Your output should be the lines of the entries below, exactly, from the first one through the line that holds "- Check file".
== Data for this exercise
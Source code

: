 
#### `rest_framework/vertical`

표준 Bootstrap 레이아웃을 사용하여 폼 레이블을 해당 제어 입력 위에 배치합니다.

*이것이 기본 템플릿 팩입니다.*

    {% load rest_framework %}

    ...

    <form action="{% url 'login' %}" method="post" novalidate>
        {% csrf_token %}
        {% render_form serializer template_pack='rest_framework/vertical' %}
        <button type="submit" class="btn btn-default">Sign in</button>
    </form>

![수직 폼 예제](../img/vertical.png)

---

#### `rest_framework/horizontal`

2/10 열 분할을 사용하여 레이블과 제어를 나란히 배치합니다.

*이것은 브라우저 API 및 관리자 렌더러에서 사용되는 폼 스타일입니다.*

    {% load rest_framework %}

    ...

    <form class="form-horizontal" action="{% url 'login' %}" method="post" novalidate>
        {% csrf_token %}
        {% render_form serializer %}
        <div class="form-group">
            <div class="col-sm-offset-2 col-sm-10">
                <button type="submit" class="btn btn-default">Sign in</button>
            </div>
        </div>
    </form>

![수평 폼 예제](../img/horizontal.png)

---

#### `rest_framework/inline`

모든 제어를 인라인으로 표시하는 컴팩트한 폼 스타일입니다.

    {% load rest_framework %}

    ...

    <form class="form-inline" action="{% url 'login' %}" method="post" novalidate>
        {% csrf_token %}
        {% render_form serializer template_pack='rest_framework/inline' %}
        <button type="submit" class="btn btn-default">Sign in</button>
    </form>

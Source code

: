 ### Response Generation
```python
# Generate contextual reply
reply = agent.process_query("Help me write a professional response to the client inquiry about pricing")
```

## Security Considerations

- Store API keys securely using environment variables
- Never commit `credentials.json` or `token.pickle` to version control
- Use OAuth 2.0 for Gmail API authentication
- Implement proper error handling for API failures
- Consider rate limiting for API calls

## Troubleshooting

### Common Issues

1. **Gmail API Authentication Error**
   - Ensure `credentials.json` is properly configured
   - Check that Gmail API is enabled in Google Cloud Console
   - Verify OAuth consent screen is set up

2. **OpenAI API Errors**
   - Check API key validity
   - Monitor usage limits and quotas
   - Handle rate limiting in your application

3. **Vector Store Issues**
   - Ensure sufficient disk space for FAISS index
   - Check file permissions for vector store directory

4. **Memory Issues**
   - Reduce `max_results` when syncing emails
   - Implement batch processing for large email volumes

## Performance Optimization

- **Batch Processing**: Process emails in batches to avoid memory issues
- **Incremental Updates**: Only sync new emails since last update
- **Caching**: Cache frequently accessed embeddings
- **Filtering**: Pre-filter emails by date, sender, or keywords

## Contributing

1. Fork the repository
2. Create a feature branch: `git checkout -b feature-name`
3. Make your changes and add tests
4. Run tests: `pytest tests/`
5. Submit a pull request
====
§ **Output of the exercise**
Source code

: 
#### `rest_framework/vertical`

표준 Bootstrap 레이아웃을 사용하여 폼 레이블을 해당 제어 입력 위에 배치합니다.

*이것이 기본 템플릿 팩입니다.*

    {% load rest_framework %}

    ...

    <form action="{% url 'login' %}" method="post" novalidate>
        {% csrf_token %}
        {% render_form serializer template_pack='rest_framework/vertical' %}
        <button type="submit" class="btn btn-default">Sign in</button>
    </form>

![수직 폼 예제](../img/vertical.png)

---

#### `rest_framework/horizontal`

2/10 열 분할을 사용하여 레이블과 제어를 나란히 배치합니다.

*이것은 브라우저 API 및 관리자 렌더러에서 사용되는 폼 스타일입니다.*

    {% load rest_framework %}

    ...

    <form class="form-horizontal" action="{% url 'login' %}" method="post" novalidate>
        {% csrf_token %}
        {% render_form serializer %}
        <div class="form-group">
            <div class="col-sm-offset-2 col-sm-10">
                <button type="submit" class="btn btn-default">Sign in</button>
            </div>
        </div>
    </form>

![수평 폼 예제](../img/horizontal.png)

---

#### `rest_framework/inline`

모든 제어를 인라인으로 표시하는 컴팩트한 폼 스타일입니다.

    {% load rest_framework %}

    ...

    <form class="form-inline" action="{% url 'login' %}" method="post" novalidate>
        {% csrf_token %}
        {% render_form serializer template_pack='rest_framework/inline' %}
        <button type="submit" class="btn btn-default">Sign in</button>
    </form>

Source code

: ### Response Generation
```python
# Generate contextual reply
reply = agent.process_query("Help me write a professional response to the client inquiry about pricing")
```

## Security Considerations

- Store API keys securely using environment variables
- Never commit `credentials.json` or `token.pickle` to version control
- Use OAuth 2.0 for Gmail API authentication
- Implement proper error handling for API failures
- Consider rate limiting for API calls

## Troubleshooting

### Common Issues

1. **Gmail API Authentication Error**
   - Ensure `credentials.json` is properly configured
   - Check that Gmail API is enabled in Google Cloud Console
   - Verify OAuth consent screen is set up

2. **OpenAI API Errors**
   - Check API key validity
   - Monitor usage limits and quotas
   - Handle rate limiting in your application

3. **Vector Store Issues**
   - Ensure sufficient disk space for FAISS index
   - Check file permissions for vector store directory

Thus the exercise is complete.